Puis, abordant les dispositions concernant la procédure de comparution sur reconnaissance préalable de culpabilité (crpc), le rapporteur a rappelé qu'elle poursuivait le double objectif suivant :

-  alléger les audiences correctionnelles pour les affaires les plus simples dans lesquelles les auteurs reconnaissent les faits et, par voie de conséquence, diminuer les délais de jugement :

-  conduire au prononcé de peines plus efficaces, une peine acceptée par l'auteur des faits ayant préalablement reconnu sa culpabilité devant être, selon toute vraisemblance, mieux exécutée.

S'agissant de l'utilisation de cette procédure, sur les 181 tribunaux de grande instance français, 94 y ont eu recours au cours du mois d'avril 2005. En outre, depuis le mois d'octobre 2004, 7 914 affaires ont été traitées dans ce cadre procédural et 6 629 d'entre elles ont abouti à l'homologation par le juge du siège compétent de la peine proposée, soit un taux de réussite remarquable puisque de 83,8 %.

Toutefois, une intervention rapide du législateur est nécessaire afin d'assurer la pérennité du développement de la crpc. En effet, l'avis rendu par la Cour de cassation le 18 avril dernier d'une part, l'ordonnance de référé pris par le Conseil d'État le 11 mai dernier d'autre part, considérant, contre l'avis de la Chancellerie, que le procureur de la République devait être présent aux audiences d'homologation de la peine par le juge du siège, ont provoqué le trouble dans les juridictions et fragilisé le recours à cette nouvelle procédure.

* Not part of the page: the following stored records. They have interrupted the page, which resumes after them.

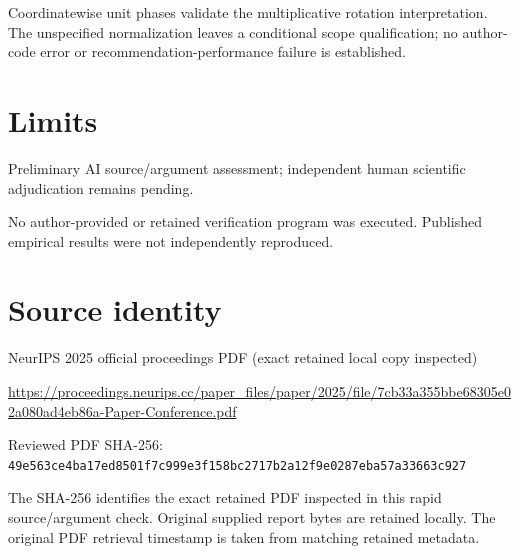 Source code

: \documentclass[11pt]{article}
\begin{document}
Coordinatewise unit phases validate the multiplicative rotation interpretation. The unspecified normalization leaves a conditional scope qualification; no author-code error or recommendation-performance failure is established.

\section*{Limits}

Preliminary AI source/argument assessment; independent human scientific adjudication remains pending.\par

No author-provided or retained verification program was executed. Published empirical results were not independently reproduced.\par

\section*{Source identity}

NeurIPS 2025 official proceedings PDF (exact retained local copy inspected)

\url{https://proceedings.neurips.cc/paper_files/paper/2025/file/7cb33a355bbe68305e02a080ad4eb86a-Paper-Conference.pdf}

Reviewed PDF SHA-256: \nolinkurl{49e563ce4ba17ed8501f7c999e3f158bc2717b2a12f9e0287eba57a33663c927}

The SHA-256 identifies the exact retained PDF inspected in this rapid source/argument check. Original supplied report bytes are retained locally. The original PDF retrieval timestamp is taken from matching retained metadata.
\end{document}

Abordant ensuite les dispositions de la loi dont l'application rencontrait des difficultés, le rapporteur a fait état, dans des termes particulièrement vifs, de la « défaillance » que connaissait l'exécution des décisions de justice. Comme le prévoit l'article 707 du code de procédure pénale introduit par la loi du 9 mars 2004, les peines prononcées par les tribunaux doivent être « mises à exécution de manière effective et dans les meilleurs délais ». Elle prévoit également que, à compter du 1er janvier 2007, la mise à exécution « en temps réel » des décisions de justice doit devenir obligatoire et conduire, pour le condamné à une peine d'emprisonnement inférieure ou égale à un an, à la remise, dès l'audience, d'une convocation à comparaître devant le juge de l'application des peines dans un délai compris entre dix et trente jours.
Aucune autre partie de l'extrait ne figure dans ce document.